Opening the intra-party contests would provide a “try-before-you-buy” option to those voters, who might then decide to join one of the Big Two parties, he added..
Keeping unaffiliated voters out of the polls on primary day is undemocratic because the tax dollars of independent voters help cover the cost of the intra-party canvasses, even though they’re not allowed to participate in them, he argued.
“It is literally taxation without representation,” Thornburgh, the son of the late Gov. Richard Thornburgh, said, comparing the primaries to job interviews, where the interviewing committee needs to be as large and as diverse as possible.
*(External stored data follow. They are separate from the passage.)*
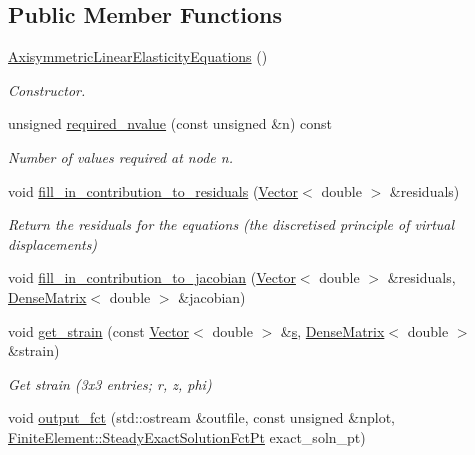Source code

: \subsection*{Public Member Functions}
\begin{DoxyCompactItemize}
\item 
\hyperlink{classoomph_1_1AxisymmetricLinearElasticityEquations_a858da85e306cdaea7215e05fac652632}{Axisymmetric\+Linear\+Elasticity\+Equations} ()
\begin{DoxyCompactList}\small\item\em Constructor. \end{DoxyCompactList}\item 
unsigned \hyperlink{classoomph_1_1AxisymmetricLinearElasticityEquations_a9545ca241d42981a9d3561857af7cbb9}{required\+\_\+nvalue} (const unsigned \&n) const
\begin{DoxyCompactList}\small\item\em Number of values required at node n. \end{DoxyCompactList}\item 
void \hyperlink{classoomph_1_1AxisymmetricLinearElasticityEquations_adadd2893e700f16f0866b558a687aadb}{fill\+\_\+in\+\_\+contribution\+\_\+to\+\_\+residuals} (\hyperlink{classoomph_1_1Vector}{Vector}$<$ double $>$ \&residuals)
\begin{DoxyCompactList}\small\item\em Return the residuals for the equations (the discretised principle of virtual displacements) \end{DoxyCompactList}\item 
void \hyperlink{classoomph_1_1AxisymmetricLinearElasticityEquations_ab773f8081f53cd71666eca2d0031ecec}{fill\+\_\+in\+\_\+contribution\+\_\+to\+\_\+jacobian} (\hyperlink{classoomph_1_1Vector}{Vector}$<$ double $>$ \&residuals, \hyperlink{classoomph_1_1DenseMatrix}{Dense\+Matrix}$<$ double $>$ \&jacobian)
\item 
void \hyperlink{classoomph_1_1AxisymmetricLinearElasticityEquations_a079d1722a01188f2e06911932af3da1f}{get\+\_\+strain} (const \hyperlink{classoomph_1_1Vector}{Vector}$<$ double $>$ \&\hyperlink{cfortran_8h_ab7123126e4885ef647dd9c6e3807a21c}{s}, \hyperlink{classoomph_1_1DenseMatrix}{Dense\+Matrix}$<$ double $>$ \&strain)
\begin{DoxyCompactList}\small\item\em Get strain (3x3 entries; r, z, phi) \end{DoxyCompactList}\item 
void \hyperlink{classoomph_1_1AxisymmetricLinearElasticityEquations_ae1b89f9d9c661385fe2bfcf0cbf4df20}{output\+\_\+fct} (std\+::ostream \&outfile, const unsigned \&nplot, \hyperlink{classoomph_1_1FiniteElement_a690fd33af26cc3e84f39bba6d5a85202}{Finite\+Element\+::\+Steady\+Exact\+Solution\+Fct\+Pt} exact\+\_\+soln\+\_\+pt)

\end{DoxyCompactItemize}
Critically, the bills would not allow registered Democrats and Republicans to crossover to vote in the other party’s election. They still would be required to vote in their respective parties’ primary. Both bills are before the respective chambers’ State Government committees.
Thornburgh said Monday that he’d like to see legislative authorization of the proposal by year’s end. which is when the current legislative session also comes to a close.
“I truly believe that, with enough education and support, it’s a winner,” he told the crowd.